[Plain-text document sources]
________________________
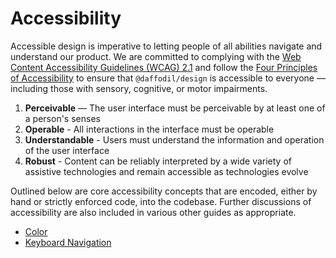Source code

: # Accessibility
Accessible design is imperative to letting people of all abilities navigate and understand our product. We are committed to complying with the [Web Content Accessibility Guidelines (WCAG) 2.1](https://www.w3.org/TR/WCAG/) and follow the [Four Principles of Accessibility](https://www.w3.org/TR/UNDERSTANDING-WCAG20/intro.html#introduction-fourprincs-head) to ensure that `@daffodil/design` is accessible to everyone — including those with sensory, cognitive, or motor impairments.

1. **Perceivable** — The user interface must be perceivable by at least one of a person's senses
2. **Operable** - All interactions in the interface must be operable
3. **Understandable** - Users must understand the information and operation of the user interface
4. **Robust** - Content can be reliably interpreted by a wide variety of assistive technologies and remain accessible as technologies evolve

Outlined below are core accessibility concepts that are encoded, either by hand or strictly enforced code, into the codebase. Further discussions of accessibility are also included in various other guides as appropriate.

* [Color](./color#accessibility.md)
* [Keyboard Navigation](./accessibility/keyboard-navigation.md)
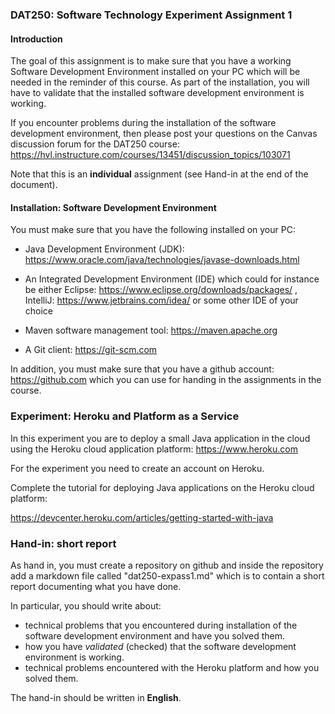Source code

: ### DAT250: Software Technology Experiment Assignment 1

#### Introduction

The goal of this assignment is to make sure that you have a working Software Development Environment installed on your PC which will be needed in the reminder of this course. As part of the installation, you will have to validate that the installed software development environment is working.

If you encounter problems during the installation of the software development environment, then please post your questions on the Canvas discussion forum for the DAT250 course: https://hvl.instructure.com/courses/13451/discussion_topics/103071

Note that this is an **individual** assignment (see Hand-in at the end of the document).

#### Installation: Software Development Environment

You must make sure that you have the following installed on your PC:

- Java Development Environment (JDK): https://www.oracle.com/java/technologies/javase-downloads.html

- An Integrated Development Environment (IDE) which could for instance be either Eclipse: https://www.eclipse.org/downloads/packages/ , IntelliJ: https://www.jetbrains.com/idea/ or some other IDE of your choice

- Maven software management tool: https://maven.apache.org

- A Git client: https://git-scm.com

In addition, you must make sure that you have a github account: https://github.com which you can use for handing in the assignments in the course.

### Experiment: Heroku and Platform as a Service

In this experiment you are to deploy a small Java application in the cloud using the Heroku cloud application platform: https://www.heroku.com

For the experiment you need to create an account on Heroku.

Complete the tutorial for deploying Java applications on the Heroku cloud platform:

https://devcenter.heroku.com/articles/getting-started-with-java

### Hand-in: short report

As hand in, you must create a repository on github and inside the repository add a markdown file called "dat250-expass1.md" which is to contain a short report documenting what you have done.

In particular, you should write about:

- technical problems that you encountered during installation of the software development environment and have you solved them.
- how you have *validated* (checked) that the software development environment is working.
- technical problems encountered with the Heroku platform and how you solved them.

The hand-in should be written in **English**.
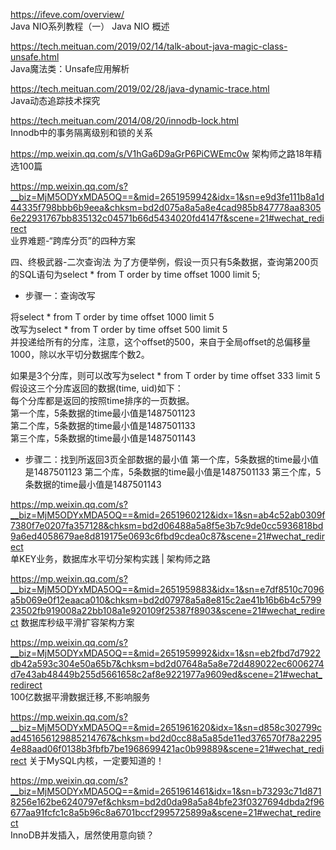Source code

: https://ifeve.com/overview/  
    Java NIO系列教程（一） Java NIO 概述   


https://tech.meituan.com/2019/02/14/talk-about-java-magic-class-unsafe.html  
    Java魔法类：Unsafe应用解析  

https://tech.meituan.com/2019/02/28/java-dynamic-trace.html  
    Java动态追踪技术探究  
    
https://tech.meituan.com/2014/08/20/innodb-lock.html  
    Innodb中的事务隔离级别和锁的关系  
    
https://mp.weixin.qq.com/s/V1hGa6D9aGrP6PiCWEmc0w
    架构师之路18年精选100篇

https://mp.weixin.qq.com/s?__biz=MjM5ODYxMDA5OQ==&mid=2651959942&idx=1&sn=e9d3fe111b8a1d44335f798bbb6b9eea&chksm=bd2d075a8a5a8e4cad985b847778aa83056e22931767bb835132c04571b66d5434020fd4147f&scene=21#wechat_redirect  
    业界难题-“跨库分页”的四种方案  

四、终极武器-二次查询法
  为了方便举例，假设一页只有5条数据，查询第200页的SQL语句为select * from T order by time offset 1000 limit 5;
* 步骤一：查询改写  

将select * from T order by time offset 1000 limit 5  
改写为select * from T order by time offset 500 limit 5  
并投递给所有的分库，注意，这个offset的500，来自于全局offset的总偏移量1000，除以水平切分数据库个数2。  

如果是3个分库，则可以改写为select * from T order by time offset 333 limit 5  
假设这三个分库返回的数据(time, uid)如下：  
每个分库都是返回的按照time排序的一页数据。  
    第一个库，5条数据的time最小值是1487501123  
    第二个库，5条数据的time最小值是1487501133  
    第三个库，5条数据的time最小值是1487501143  

* 步骤二：找到所返回3页全部数据的最小值
    第一个库，5条数据的time最小值是1487501123
    第二个库，5条数据的time最小值是1487501133
    第三个库，5条数据的time最小值是1487501143




https://mp.weixin.qq.com/s?__biz=MjM5ODYxMDA5OQ==&mid=2651960212&idx=1&sn=ab4c52ab0309f7380f7e0207fa357128&chksm=bd2d06488a5a8f5e3b7c9de0cc5936818bd9a6ed4058679ae8d819175e0693c6fbd9cdea0c87&scene=21#wechat_redirect  
    单KEY业务，数据库水平切分架构实践 | 架构师之路  

https://mp.weixin.qq.com/s?__biz=MjM5ODYxMDA5OQ==&mid=2651959883&idx=1&sn=e7df8510c7096a5b069e0f12eaaca010&chksm=bd2d07978a5a8e815c2ae41b16b6b4c579923502fb919008a22bb108a1e920109f25387f8903&scene=21#wechat_redirect
    数据库秒级平滑扩容架构方案  
    
https://mp.weixin.qq.com/s?__biz=MjM5ODYxMDA5OQ==&mid=2651959992&idx=1&sn=eb2fbd7d7922db42a593c304e50a65b7&chksm=bd2d07648a5a8e72d489022ec6006274d7e43ab48449b255d5661658c2af8e9221977a9609ed&scene=21#wechat_redirect  
    100亿数据平滑数据迁移,不影响服务
    
    
https://mp.weixin.qq.com/s?__biz=MjM5ODYxMDA5OQ==&mid=2651961620&idx=1&sn=d858c302799cad451656129885214767&chksm=bd2d0cc88a5a85de11ed376570f78a22954e88aad06f0138b3fbfb7be1968699421ac0b99889&scene=21#wechat_redirect
    关于MySQL内核，一定要知道的！  
    
    
https://mp.weixin.qq.com/s?__biz=MjM5ODYxMDA5OQ==&mid=2651961461&idx=1&sn=b73293c71d8718256e162be6240797ef&chksm=bd2d0da98a5a84bfe23f0327694dbda2f96677aa91fcfc1c8a5b96c8a6701bccf2995725899a&scene=21#wechat_redirect    
    InnoDB并发插入，居然使用意向锁？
________________________
▶ **Action item**: What you return should match the records line for line, minus the pictures.

▶ **Solution**:
Source code

: # Accessibility
Accessible design is imperative to letting people of all abilities navigate and understand our product. We are committed to complying with the [Web Content Accessibility Guidelines (WCAG) 2.1](https://www.w3.org/TR/WCAG/) and follow the [Four Principles of Accessibility](https://www.w3.org/TR/UNDERSTANDING-WCAG20/intro.html#introduction-fourprincs-head) to ensure that `@daffodil/design` is accessible to everyone — including those with sensory, cognitive, or motor impairments.

1. **Perceivable** — The user interface must be perceivable by at least one of a person's senses
2. **Operable** - All interactions in the interface must be operable
3. **Understandable** - Users must understand the information and operation of the user interface
4. **Robust** - Content can be reliably interpreted by a wide variety of assistive technologies and remain accessible as technologies evolve

Outlined below are core accessibility concepts that are encoded, either by hand or strictly enforced code, into the codebase. Further discussions of accessibility are also included in various other guides as appropriate.

* [Color](./color#accessibility.md)
* [Keyboard Navigation](./accessibility/keyboard-navigation.md)
Source code

: ### DAT250: Software Technology Experiment Assignment 1

#### Introduction

The goal of this assignment is to make sure that you have a working Software Development Environment installed on your PC which will be needed in the reminder of this course. As part of the installation, you will have to validate that the installed software development environment is working.

If you encounter problems during the installation of the software development environment, then please post your questions on the Canvas discussion forum for the DAT250 course: https://hvl.instructure.com/courses/13451/discussion_topics/103071

Note that this is an **individual** assignment (see Hand-in at the end of the document).

#### Installation: Software Development Environment

You must make sure that you have the following installed on your PC:

- Java Development Environment (JDK): https://www.oracle.com/java/technologies/javase-downloads.html

- An Integrated Development Environment (IDE) which could for instance be either Eclipse: https://www.eclipse.org/downloads/packages/ , IntelliJ: https://www.jetbrains.com/idea/ or some other IDE of your choice

- Maven software management tool: https://maven.apache.org

- A Git client: https://git-scm.com

In addition, you must make sure that you have a github account: https://github.com which you can use for handing in the assignments in the course.

### Experiment: Heroku and Platform as a Service

In this experiment you are to deploy a small Java application in the cloud using the Heroku cloud application platform: https://www.heroku.com

For the experiment you need to create an account on Heroku.

Complete the tutorial for deploying Java applications on the Heroku cloud platform:

https://devcenter.heroku.com/articles/getting-started-with-java

### Hand-in: short report

As hand in, you must create a repository on github and inside the repository add a markdown file called "dat250-expass1.md" which is to contain a short report documenting what you have done.

In particular, you should write about:

- technical problems that you encountered during installation of the software development environment and have you solved them.
- how you have *validated* (checked) that the software development environment is working.
- technical problems encountered with the Heroku platform and how you solved them.

The hand-in should be written in **English**.
Source code

: https://ifeve.com/overview/  
    Java NIO系列教程（一） Java NIO 概述   


https://tech.meituan.com/2019/02/14/talk-about-java-magic-class-unsafe.html  
    Java魔法类：Unsafe应用解析  

https://tech.meituan.com/2019/02/28/java-dynamic-trace.html  
    Java动态追踪技术探究  
    
https://tech.meituan.com/2014/08/20/innodb-lock.html  
    Innodb中的事务隔离级别和锁的关系  
    
https://mp.weixin.qq.com/s/V1hGa6D9aGrP6PiCWEmc0w
    架构师之路18年精选100篇

https://mp.weixin.qq.com/s?__biz=MjM5ODYxMDA5OQ==&mid=2651959942&idx=1&sn=e9d3fe111b8a1d44335f798bbb6b9eea&chksm=bd2d075a8a5a8e4cad985b847778aa83056e22931767bb835132c04571b66d5434020fd4147f&scene=21#wechat_redirect  
    业界难题-“跨库分页”的四种方案  

四、终极武器-二次查询法
  为了方便举例，假设一页只有5条数据，查询第200页的SQL语句为select * from T order by time offset 1000 limit 5;
* 步骤一：查询改写  

将select * from T order by time offset 1000 limit 5  
改写为select * from T order by time offset 500 limit 5  
并投递给所有的分库，注意，这个offset的500，来自于全局offset的总偏移量1000，除以水平切分数据库个数2。  

如果是3个分库，则可以改写为select * from T order by time offset 333 limit 5  
假设这三个分库返回的数据(time, uid)如下：  
每个分库都是返回的按照time排序的一页数据。  
    第一个库，5条数据的time最小值是1487501123  
    第二个库，5条数据的time最小值是1487501133  
    第三个库，5条数据的time最小值是1487501143  

* 步骤二：找到所返回3页全部数据的最小值
    第一个库，5条数据的time最小值是1487501123
    第二个库，5条数据的time最小值是1487501133
    第三个库，5条数据的time最小值是1487501143




https://mp.weixin.qq.com/s?__biz=MjM5ODYxMDA5OQ==&mid=2651960212&idx=1&sn=ab4c52ab0309f7380f7e0207fa357128&chksm=bd2d06488a5a8f5e3b7c9de0cc5936818bd9a6ed4058679ae8d819175e0693c6fbd9cdea0c87&scene=21#wechat_redirect  
    单KEY业务，数据库水平切分架构实践 | 架构师之路  

https://mp.weixin.qq.com/s?__biz=MjM5ODYxMDA5OQ==&mid=2651959883&idx=1&sn=e7df8510c7096a5b069e0f12eaaca010&chksm=bd2d07978a5a8e815c2ae41b16b6b4c579923502fb919008a22bb108a1e920109f25387f8903&scene=21#wechat_redirect
    数据库秒级平滑扩容架构方案  
    
https://mp.weixin.qq.com/s?__biz=MjM5ODYxMDA5OQ==&mid=2651959992&idx=1&sn=eb2fbd7d7922db42a593c304e50a65b7&chksm=bd2d07648a5a8e72d489022ec6006274d7e43ab48449b255d5661658c2af8e9221977a9609ed&scene=21#wechat_redirect  
    100亿数据平滑数据迁移,不影响服务
    
    
https://mp.weixin.qq.com/s?__biz=MjM5ODYxMDA5OQ==&mid=2651961620&idx=1&sn=d858c302799cad451656129885214767&chksm=bd2d0cc88a5a85de11ed376570f78a22954e88aad06f0138b3fbfb7be1968699421ac0b99889&scene=21#wechat_redirect
    关于MySQL内核，一定要知道的！  
    
    
https://mp.weixin.qq.com/s?__biz=MjM5ODYxMDA5OQ==&mid=2651961461&idx=1&sn=b73293c71d8718256e162be6240797ef&chksm=bd2d0da98a5a84bfe23f0327694dbda2f96677aa91fcfc1c8a5b96c8a6701bccf2995725899a&scene=21#wechat_redirect    
    InnoDB并发插入，居然使用意向锁？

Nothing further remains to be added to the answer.